## INSTRUCTIONS TO FOLLOW
Some of the lines below need repeating. Reproduce exactly those between the lines holding "to the app. | [optional] [default to null]" and "provided. | [optional] [default to null]", inclusive.

## DATA
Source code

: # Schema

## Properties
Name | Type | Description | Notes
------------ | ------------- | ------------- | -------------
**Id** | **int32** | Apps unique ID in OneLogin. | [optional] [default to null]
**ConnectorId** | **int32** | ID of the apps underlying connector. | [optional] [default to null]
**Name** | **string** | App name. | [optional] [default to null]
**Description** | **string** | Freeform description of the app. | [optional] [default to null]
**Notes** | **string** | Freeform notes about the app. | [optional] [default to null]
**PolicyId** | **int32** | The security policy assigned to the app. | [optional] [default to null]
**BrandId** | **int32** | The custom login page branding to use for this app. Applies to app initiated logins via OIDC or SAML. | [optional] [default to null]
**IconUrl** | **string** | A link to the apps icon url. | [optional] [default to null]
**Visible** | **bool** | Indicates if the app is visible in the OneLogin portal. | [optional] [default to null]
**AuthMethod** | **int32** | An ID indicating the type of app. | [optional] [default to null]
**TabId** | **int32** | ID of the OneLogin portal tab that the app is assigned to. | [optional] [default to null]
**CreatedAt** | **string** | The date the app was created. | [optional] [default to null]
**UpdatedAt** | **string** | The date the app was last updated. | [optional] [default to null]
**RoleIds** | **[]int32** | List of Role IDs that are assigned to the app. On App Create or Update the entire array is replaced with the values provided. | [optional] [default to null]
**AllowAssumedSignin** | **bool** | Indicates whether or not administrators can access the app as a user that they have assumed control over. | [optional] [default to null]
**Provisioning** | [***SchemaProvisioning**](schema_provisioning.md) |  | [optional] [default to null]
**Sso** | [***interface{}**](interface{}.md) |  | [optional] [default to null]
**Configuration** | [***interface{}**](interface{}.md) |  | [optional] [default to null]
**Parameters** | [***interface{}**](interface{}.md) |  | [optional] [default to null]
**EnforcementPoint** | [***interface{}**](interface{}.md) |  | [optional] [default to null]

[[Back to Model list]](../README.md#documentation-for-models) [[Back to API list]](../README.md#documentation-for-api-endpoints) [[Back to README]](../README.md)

## ANSWER BELOW
**PolicyId** | **int32** | The security policy assigned to the app. | [optional] [default to null]
**BrandId** | **int32** | The custom login page branding to use for this app. Applies to app initiated logins via OIDC or SAML. | [optional] [default to null]
**IconUrl** | **string** | A link to the apps icon url. | [optional] [default to null]
**Visible** | **bool** | Indicates if the app is visible in the OneLogin portal. | [optional] [default to null]
**AuthMethod** | **int32** | An ID indicating the type of app. | [optional] [default to null]
**TabId** | **int32** | ID of the OneLogin portal tab that the app is assigned to. | [optional] [default to null]
**CreatedAt** | **string** | The date the app was created. | [optional] [default to null]
**UpdatedAt** | **string** | The date the app was last updated. | [optional] [default to null]
**RoleIds** | **[]int32** | List of Role IDs that are assigned to the app. On App Create or Update the entire array is replaced with the values provided. | [optional] [default to null]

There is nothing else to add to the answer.